Theme – Southern Rhone
Food - Aïoli with fresh Ling Cod, Clams, Escargots and fresh vegetables
Pork paté with Provençal herbs, frisee greens salad, croutons, cornichons and onion jam
Grilled AAA Alberta New York steak with creamy peppercorn sauce, House French Fries
Cheese Plate
Other than the first wine, these were all Chateauneuf du Papes so to save my fingers I won’t be typing that in every time.
2005 Dom. de la Bacassonne – nice little white Rhone with a bit of saltiness in the nose, fresh with good acid and decent length but a bit of a flat spot before the end. Worked with the fish.
2000 Cuvee du Vatican Reserve Sixtine – very nice fruit based nose, soft tannins, excellent balance and rinks well now with a future ahead. I had only tasted this onece on rele3ase and it was much harder than this bottle. No rush, certainly, but those who have it might want to try a bottle as it is drinking much better than I’d have believed at this age.
2001 Vieux Donjon – black pepper in evidence, a hint of Bret and herbs, but the fruit was slightly candied. Very smooth and will hold well.
1978 Pere Anselme – Ha! you think – a low end producer and a wine that must have been dead! Not so – this was an unlabelled experimental bottle given to the person who brought it many years ago at the winery where they were playing about with various reserve bottlings, none of which ever saw the market as far as I know. This was lighter in colour (we had a lot of trouble judging colour as the lighting was set for ‘romantic’ level), a nice garnet, with an old mature nose, elegant in the mouth with sweetness and obvious maturity and even some tannin. Too bad they didn’t produce this as their regular wine! Me and another taster jumped in with the fact that it must be 70s and if so it had to be 1978 at the same time. Little doubt there.
2000 Clos de L’Oratoire – dark with warm fruit nose, medium body, good flavour intensity, medium length and the fruit quite fresh. Good showing. Nice old time label.
2001 Beaucastel – this one surprised us. Dark wine, ripe nose, powerful on palate with good length, a tad hot, quite forward and with the sort of international nose that had us wondering if it was a Chateauneuf.. Very forward – not a sign of closing down and I wonder if it ever will.
1989 Bosquet des Papes – a long haul old style wine, dark, ripe, still with significant tannin to the extent that we were thinking it a mid-90s wine. Good flavour concentration and length – an impre3ssive wine that I was delighted to find I still have in my own cellar. Don’t be in a rush with this one!
1998 Dom. de la Charbonniere Cuve Vielles Vignes – I am not familiar with this house.but was impressed by the wine. Lighter in colour than the previous wine, it had a much more elegant floral nose, some tannins, well balanced and a return of the tannin at the end. Not a big wine but a very pleasant wine.

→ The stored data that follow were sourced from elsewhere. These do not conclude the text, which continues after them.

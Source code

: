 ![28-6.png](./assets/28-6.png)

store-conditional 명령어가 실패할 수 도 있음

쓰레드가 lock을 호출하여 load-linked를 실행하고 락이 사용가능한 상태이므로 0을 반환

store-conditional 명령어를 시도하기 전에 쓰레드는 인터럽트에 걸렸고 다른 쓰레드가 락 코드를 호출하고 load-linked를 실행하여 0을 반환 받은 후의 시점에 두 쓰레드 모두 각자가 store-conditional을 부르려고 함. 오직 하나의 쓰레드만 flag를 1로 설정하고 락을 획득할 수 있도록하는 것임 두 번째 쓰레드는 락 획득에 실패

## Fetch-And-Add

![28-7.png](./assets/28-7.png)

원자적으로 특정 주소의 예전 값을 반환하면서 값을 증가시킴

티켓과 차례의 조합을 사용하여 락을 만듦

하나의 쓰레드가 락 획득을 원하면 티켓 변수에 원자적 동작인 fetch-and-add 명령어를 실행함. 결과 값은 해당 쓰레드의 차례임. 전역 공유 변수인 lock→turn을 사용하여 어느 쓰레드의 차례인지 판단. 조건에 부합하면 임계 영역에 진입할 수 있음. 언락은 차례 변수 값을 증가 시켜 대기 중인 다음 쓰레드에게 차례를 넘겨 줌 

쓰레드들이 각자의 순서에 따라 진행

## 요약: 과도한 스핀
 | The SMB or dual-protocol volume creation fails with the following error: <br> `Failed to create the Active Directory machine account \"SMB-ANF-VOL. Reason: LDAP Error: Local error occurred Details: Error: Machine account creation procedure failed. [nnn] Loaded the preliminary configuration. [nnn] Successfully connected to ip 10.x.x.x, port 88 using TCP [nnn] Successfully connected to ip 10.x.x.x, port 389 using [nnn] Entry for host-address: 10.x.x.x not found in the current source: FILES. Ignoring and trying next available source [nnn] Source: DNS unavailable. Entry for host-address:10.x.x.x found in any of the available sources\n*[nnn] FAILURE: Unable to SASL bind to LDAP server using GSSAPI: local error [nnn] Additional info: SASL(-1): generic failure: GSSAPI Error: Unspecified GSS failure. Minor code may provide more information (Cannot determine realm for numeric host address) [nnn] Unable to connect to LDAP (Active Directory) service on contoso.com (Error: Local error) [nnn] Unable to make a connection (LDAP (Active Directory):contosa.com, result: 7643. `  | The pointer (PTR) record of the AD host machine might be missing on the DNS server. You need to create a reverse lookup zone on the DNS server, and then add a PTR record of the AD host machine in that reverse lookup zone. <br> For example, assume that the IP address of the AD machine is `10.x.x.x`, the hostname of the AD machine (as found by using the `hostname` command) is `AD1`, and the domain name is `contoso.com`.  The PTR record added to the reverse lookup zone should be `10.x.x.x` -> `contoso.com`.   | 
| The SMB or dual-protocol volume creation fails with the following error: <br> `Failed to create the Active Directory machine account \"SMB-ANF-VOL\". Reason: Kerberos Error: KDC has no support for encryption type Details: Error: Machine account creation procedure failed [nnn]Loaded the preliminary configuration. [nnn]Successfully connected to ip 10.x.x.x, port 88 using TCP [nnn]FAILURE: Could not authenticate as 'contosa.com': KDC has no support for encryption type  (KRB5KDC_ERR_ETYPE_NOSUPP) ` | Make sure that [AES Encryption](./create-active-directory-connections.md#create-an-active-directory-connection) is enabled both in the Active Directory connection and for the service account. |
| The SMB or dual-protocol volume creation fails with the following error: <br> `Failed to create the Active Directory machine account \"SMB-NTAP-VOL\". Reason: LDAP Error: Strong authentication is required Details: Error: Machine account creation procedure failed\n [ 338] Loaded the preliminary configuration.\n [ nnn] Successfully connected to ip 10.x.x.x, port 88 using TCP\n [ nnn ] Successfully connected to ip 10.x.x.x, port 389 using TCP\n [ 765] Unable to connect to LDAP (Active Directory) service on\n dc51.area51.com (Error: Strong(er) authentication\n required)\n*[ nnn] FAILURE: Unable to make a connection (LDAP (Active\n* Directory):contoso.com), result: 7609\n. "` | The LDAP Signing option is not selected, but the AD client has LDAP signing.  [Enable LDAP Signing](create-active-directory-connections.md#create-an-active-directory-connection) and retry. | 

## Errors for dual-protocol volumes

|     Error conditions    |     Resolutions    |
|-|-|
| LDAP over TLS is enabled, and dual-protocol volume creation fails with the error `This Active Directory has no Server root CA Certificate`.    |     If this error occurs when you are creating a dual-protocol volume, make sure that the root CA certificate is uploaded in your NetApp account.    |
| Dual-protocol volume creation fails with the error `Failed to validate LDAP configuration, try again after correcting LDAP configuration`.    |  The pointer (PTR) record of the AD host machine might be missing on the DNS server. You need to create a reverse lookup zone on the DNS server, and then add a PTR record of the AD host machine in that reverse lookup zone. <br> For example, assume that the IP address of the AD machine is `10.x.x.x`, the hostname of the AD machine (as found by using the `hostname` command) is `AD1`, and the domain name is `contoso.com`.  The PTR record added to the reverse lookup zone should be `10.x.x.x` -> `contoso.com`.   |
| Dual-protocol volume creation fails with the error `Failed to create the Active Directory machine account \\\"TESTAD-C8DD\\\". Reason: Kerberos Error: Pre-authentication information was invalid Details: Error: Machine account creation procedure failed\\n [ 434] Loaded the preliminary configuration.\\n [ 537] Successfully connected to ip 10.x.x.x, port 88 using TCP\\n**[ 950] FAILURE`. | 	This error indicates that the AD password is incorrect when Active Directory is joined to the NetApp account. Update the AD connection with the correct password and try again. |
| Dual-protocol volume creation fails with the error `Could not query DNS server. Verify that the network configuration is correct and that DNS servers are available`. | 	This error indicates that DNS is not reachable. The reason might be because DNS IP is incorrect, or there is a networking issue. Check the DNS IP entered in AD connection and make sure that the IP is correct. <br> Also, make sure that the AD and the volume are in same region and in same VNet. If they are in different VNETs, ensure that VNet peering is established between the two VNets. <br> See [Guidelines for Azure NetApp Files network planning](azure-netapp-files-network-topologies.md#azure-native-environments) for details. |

1994 Dom. St. Benoit Cuve de Grand Garde – we finished up with another traditional wine of the ‘firm’ school. Good colour, a nose at first that threw some people (some never got over the barnyard even after some of it blew off), medium to full body, the tannins still lurking but now softening, and good length. Drinking well now and no rush. I liked the spice and dark fruit of this one. Amazingly, one taster nailed the house, which I think of as fairly obscure! Well done sir.